心電図

冠動脈の狭窄・閉塞の程度、範囲などを正確に評価する検査

血液を全身に送り出すポンプの役目をしている心臓ですが、その活動に十分な酸素と栄養が必要なため、心臓自身も血液を受け取る必要があります。心臓の筋肉に酸素や栄養を供給しているのが「冠動脈」で、心臓へ血液を送り出す「上行大動脈」という太い血管の最初の枝の部分を指しており、心臓の左右に一本ずつあります。

侵襲的な検査のため実施は慎重に

狭心症や心筋梗塞などの虚血性心疾患を発症すると、冠動脈に動脈硬化(アテローム硬化)による狭窄、閉塞、あるいは冠動脈の痙攣が起こります。そこで、それらの有無、発症部位を確認、治療方針を決定する目的で実施されるのが、局所麻酔の下で造影用カテーテルと呼ばれる細い管の先端を冠動脈の入り口に挿入して、そこから造影剤を注入して、冠動脈の流れを動画のエックス線で撮影する「冠動脈造影」です。

虚血性心疾患の有無を判断する検査には、心電図、運動負荷心電図、心エコーなどがありましたが、いずれも非侵襲的検査に分類される、体への負担が少ないものでした。一方、この冠動脈造影は、患者さんの体に一定の負担をける侵襲的検査の範疇として扱われます。

冠動脈造影の説明を受けた患者さんが最も心配するのが、「カテーテルを心臓の血管の中でも特に重要な冠動脈まで到達させて大丈夫なのか?」「心臓に到達するまで他の血管を傷つけたりしないのか」ということです。

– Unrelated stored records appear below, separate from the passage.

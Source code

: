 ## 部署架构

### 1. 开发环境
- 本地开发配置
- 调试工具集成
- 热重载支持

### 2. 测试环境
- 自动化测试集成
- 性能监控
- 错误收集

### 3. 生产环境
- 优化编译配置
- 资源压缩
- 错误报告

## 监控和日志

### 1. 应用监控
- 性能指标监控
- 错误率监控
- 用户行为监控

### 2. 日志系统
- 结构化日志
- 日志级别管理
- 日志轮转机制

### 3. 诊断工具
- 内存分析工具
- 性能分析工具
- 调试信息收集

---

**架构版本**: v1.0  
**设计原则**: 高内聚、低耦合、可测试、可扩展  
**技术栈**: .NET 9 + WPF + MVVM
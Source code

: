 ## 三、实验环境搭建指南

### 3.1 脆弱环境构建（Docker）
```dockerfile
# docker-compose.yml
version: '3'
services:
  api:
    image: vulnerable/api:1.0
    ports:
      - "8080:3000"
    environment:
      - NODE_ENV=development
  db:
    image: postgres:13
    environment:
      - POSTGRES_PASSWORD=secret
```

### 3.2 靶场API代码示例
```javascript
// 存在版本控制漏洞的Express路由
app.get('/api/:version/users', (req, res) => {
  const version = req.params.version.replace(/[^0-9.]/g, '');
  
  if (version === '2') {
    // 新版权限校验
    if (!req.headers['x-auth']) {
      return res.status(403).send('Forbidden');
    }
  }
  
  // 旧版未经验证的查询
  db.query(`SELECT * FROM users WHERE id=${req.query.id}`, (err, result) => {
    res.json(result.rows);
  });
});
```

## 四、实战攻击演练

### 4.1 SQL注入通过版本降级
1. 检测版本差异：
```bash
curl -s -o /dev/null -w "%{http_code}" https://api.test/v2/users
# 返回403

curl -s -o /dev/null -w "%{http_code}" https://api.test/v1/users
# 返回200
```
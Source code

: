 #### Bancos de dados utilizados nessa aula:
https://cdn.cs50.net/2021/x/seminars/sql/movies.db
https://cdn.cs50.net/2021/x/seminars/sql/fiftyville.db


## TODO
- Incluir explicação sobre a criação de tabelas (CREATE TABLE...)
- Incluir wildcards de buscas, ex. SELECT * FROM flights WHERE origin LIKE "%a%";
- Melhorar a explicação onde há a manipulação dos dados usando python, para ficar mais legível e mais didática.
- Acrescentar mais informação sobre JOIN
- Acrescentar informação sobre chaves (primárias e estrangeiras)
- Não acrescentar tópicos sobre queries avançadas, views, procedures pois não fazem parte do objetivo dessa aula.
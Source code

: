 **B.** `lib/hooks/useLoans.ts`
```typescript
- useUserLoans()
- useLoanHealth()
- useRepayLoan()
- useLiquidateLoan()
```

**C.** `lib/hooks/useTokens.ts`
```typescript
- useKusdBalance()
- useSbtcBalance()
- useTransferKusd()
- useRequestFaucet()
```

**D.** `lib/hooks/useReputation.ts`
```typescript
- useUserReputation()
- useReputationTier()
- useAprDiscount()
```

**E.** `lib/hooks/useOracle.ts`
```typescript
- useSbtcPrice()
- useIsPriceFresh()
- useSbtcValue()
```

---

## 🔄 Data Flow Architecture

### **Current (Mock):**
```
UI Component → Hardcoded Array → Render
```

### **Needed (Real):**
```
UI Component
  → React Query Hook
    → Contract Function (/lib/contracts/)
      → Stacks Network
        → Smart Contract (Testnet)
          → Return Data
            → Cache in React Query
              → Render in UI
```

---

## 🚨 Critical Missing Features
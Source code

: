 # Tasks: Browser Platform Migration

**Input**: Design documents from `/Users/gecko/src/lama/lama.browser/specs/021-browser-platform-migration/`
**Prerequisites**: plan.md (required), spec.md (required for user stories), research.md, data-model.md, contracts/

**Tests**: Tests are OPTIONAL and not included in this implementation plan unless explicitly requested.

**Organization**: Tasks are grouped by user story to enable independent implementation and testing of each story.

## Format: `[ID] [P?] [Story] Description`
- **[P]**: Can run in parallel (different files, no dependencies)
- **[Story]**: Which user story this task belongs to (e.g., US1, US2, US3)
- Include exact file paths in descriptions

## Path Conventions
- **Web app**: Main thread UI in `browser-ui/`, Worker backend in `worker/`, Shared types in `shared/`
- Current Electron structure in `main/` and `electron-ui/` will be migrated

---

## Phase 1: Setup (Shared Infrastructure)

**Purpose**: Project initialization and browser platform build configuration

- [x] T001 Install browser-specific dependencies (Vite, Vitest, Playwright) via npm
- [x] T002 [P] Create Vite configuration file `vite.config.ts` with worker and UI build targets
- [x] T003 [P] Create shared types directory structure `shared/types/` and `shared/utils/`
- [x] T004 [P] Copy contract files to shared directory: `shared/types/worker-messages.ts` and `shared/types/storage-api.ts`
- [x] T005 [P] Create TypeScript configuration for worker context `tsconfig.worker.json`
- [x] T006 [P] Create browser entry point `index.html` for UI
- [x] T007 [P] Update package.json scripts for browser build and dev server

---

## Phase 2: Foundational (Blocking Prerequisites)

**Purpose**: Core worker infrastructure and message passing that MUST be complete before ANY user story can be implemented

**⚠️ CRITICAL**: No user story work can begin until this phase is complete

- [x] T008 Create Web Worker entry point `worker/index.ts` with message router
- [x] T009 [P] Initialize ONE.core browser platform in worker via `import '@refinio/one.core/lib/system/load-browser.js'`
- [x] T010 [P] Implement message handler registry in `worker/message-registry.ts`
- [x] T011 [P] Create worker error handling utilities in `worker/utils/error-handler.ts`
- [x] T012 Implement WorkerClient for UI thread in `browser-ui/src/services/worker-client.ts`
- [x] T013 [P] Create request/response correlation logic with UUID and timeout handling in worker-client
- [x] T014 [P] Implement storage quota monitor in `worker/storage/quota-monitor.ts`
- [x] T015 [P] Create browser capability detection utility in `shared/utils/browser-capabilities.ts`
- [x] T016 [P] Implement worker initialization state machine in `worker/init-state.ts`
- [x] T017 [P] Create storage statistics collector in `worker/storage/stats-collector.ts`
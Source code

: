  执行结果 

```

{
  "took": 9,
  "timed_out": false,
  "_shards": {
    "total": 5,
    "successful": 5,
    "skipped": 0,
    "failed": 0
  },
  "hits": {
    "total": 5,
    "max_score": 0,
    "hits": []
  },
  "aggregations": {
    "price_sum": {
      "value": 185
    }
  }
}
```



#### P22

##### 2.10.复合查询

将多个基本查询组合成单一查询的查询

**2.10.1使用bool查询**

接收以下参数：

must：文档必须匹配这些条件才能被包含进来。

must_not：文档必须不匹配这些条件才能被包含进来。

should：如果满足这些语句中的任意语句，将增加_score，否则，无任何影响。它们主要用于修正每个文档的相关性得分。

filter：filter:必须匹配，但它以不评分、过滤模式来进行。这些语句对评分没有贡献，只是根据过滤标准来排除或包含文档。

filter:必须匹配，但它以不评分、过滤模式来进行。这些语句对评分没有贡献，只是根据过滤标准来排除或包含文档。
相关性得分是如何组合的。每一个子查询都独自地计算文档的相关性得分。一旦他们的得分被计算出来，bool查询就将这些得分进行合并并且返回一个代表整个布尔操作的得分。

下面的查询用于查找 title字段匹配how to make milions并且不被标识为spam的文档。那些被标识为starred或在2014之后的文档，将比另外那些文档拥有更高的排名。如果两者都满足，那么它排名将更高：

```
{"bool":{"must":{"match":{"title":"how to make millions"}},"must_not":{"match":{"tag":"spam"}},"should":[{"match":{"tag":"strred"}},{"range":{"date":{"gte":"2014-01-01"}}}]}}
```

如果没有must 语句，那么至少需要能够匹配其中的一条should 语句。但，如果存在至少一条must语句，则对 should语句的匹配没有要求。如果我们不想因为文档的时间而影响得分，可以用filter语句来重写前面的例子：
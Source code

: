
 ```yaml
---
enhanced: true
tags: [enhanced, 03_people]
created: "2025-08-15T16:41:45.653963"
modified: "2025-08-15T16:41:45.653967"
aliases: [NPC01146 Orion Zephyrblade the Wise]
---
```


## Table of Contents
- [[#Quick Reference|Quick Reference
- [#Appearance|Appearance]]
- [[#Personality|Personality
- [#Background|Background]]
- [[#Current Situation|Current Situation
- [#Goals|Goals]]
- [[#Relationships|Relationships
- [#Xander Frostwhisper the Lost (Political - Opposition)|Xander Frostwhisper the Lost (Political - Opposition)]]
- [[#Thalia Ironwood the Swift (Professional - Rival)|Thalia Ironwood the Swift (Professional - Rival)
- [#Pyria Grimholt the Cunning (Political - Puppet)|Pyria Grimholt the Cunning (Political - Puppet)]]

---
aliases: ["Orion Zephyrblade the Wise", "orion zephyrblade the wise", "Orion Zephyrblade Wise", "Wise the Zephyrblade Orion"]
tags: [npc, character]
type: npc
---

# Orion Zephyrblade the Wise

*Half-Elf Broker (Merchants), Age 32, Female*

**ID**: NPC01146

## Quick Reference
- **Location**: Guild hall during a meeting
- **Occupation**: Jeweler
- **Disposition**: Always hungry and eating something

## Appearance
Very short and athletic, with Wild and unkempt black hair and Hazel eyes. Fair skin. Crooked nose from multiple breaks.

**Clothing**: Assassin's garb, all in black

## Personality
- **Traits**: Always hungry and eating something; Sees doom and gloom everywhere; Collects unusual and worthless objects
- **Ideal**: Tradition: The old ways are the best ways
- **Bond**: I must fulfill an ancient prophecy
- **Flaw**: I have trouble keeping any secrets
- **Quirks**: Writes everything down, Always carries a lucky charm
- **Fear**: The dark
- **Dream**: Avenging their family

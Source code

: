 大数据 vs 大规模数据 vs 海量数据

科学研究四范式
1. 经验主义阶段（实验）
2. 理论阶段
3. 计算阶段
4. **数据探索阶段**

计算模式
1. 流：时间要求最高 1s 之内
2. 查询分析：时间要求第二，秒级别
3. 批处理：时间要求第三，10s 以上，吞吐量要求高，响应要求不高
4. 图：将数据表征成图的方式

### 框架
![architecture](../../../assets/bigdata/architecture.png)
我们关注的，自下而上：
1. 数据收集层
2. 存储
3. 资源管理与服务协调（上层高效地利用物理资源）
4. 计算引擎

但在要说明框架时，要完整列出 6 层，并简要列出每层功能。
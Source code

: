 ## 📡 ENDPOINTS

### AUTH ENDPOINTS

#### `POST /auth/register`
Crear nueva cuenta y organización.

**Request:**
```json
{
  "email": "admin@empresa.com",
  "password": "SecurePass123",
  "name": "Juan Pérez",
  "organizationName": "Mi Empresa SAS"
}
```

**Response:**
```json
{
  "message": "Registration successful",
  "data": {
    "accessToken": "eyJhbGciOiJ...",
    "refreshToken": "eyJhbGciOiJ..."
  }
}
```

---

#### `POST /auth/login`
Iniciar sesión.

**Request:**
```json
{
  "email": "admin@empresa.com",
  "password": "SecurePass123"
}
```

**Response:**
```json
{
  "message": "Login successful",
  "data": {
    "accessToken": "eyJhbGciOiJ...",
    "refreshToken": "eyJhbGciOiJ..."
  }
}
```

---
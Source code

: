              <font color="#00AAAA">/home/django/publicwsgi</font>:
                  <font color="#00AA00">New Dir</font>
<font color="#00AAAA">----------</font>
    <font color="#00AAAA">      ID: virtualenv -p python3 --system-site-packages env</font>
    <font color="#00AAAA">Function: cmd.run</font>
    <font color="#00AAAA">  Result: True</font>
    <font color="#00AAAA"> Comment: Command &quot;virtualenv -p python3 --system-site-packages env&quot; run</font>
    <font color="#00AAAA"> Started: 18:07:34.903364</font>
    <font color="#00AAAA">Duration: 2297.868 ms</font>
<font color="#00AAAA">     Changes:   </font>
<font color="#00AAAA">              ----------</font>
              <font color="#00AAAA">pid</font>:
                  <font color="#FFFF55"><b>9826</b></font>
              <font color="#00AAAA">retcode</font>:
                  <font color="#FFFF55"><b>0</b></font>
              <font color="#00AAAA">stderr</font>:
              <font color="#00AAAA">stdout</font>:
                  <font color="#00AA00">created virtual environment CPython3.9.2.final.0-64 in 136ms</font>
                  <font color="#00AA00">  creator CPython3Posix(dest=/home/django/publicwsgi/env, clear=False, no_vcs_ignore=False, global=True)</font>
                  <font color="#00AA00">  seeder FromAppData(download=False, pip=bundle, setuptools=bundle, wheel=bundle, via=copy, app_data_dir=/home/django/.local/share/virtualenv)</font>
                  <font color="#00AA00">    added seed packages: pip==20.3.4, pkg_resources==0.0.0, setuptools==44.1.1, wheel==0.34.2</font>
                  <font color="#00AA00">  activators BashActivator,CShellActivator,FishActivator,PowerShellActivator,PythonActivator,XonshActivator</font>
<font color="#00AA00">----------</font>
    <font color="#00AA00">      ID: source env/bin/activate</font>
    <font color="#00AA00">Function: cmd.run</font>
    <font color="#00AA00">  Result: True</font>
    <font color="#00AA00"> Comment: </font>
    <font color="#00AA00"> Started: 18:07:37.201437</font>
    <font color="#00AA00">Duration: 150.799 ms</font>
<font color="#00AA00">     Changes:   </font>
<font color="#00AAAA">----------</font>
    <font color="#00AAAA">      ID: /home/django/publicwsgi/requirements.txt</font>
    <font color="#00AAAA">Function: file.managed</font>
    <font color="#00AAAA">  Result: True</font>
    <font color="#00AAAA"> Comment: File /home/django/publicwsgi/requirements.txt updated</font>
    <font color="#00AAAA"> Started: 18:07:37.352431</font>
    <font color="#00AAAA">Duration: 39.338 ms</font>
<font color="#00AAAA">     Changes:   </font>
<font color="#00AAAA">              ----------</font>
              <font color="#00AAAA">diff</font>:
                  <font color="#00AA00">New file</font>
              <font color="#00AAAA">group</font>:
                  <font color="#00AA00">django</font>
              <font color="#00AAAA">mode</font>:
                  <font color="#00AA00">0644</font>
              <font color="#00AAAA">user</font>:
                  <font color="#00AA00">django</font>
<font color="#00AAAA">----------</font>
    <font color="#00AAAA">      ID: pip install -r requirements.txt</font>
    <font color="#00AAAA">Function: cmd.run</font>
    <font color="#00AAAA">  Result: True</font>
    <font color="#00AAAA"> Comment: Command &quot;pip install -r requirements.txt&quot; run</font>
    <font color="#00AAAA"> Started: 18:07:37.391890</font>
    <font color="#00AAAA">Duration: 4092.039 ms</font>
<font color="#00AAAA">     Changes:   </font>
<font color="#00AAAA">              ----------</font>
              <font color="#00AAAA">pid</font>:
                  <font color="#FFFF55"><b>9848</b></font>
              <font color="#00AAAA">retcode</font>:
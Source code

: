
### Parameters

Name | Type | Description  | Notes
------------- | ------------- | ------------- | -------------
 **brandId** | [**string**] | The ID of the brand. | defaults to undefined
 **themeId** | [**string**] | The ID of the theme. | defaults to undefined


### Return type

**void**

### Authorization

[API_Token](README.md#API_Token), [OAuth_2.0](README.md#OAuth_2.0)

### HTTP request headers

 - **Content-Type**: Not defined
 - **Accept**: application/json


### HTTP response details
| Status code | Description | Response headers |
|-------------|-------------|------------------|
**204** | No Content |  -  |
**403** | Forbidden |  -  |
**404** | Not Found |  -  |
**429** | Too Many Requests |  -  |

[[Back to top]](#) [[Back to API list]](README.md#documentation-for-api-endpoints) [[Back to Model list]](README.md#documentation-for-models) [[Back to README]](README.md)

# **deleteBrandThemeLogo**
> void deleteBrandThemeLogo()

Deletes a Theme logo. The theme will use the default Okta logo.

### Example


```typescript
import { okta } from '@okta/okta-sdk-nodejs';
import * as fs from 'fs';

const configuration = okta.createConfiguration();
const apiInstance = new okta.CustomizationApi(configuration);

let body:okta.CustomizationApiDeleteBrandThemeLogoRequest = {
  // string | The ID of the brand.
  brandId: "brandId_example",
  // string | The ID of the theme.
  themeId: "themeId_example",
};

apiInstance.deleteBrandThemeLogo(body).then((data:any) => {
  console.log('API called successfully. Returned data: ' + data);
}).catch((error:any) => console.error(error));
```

確かに冠動脈造影でリスクのある合併症としては、心筋梗塞や脳卒中、コレステロール塞栓症などが挙げられますが、経験が豊富な循環器専門医が検査を担当すればほとんど心配のない合併症です。もちろん、だからといってどんな症例に対しても冠動脈造影が行われるわけではなく、医療者が非侵襲的な検査を十分に重ねて、それでも必要と判断した場合にのみ行われます。

冠動脈造影は先述のとおり、局所麻酔をして実施するため、検査の際には最低でも一泊の入院が必要になります。医師がこの検査を必要と判断したということは、ある程度の虚血性心疾患(狭心症、心筋梗塞)が既に存在している可能性が高いということです。

また冠動脈造影自体が患者さんに負担を与えることから、医師は検査前後に患者さんの状態を十分に観察する必要があります。こえらのことから、安全な検査を実施するためには医療機関で3日前後の入院を勧められることが多くなっています。

カテーテルは手首(橈骨動脈)、肘(上腕動脈)、鼠径部(大腿動脈)から入れて上行大動脈まで進めて、冠動脈に先端を当てて造影剤を注入します。その際、一時的に体が熱くなったように感じますが、後から来る血液が造影剤を洗い流して、熱感はすぐに治まりますので、心配いりません。

なお造影剤を使用するため、造影剤を輩出する腎臓に機能低下がみられている患者さん(=高齢者、透析治療を受けているなど)、カテーテルが通過する動脈が閉塞していたり、傷がついている患者さんでは冠動脈造影ができないこともあります。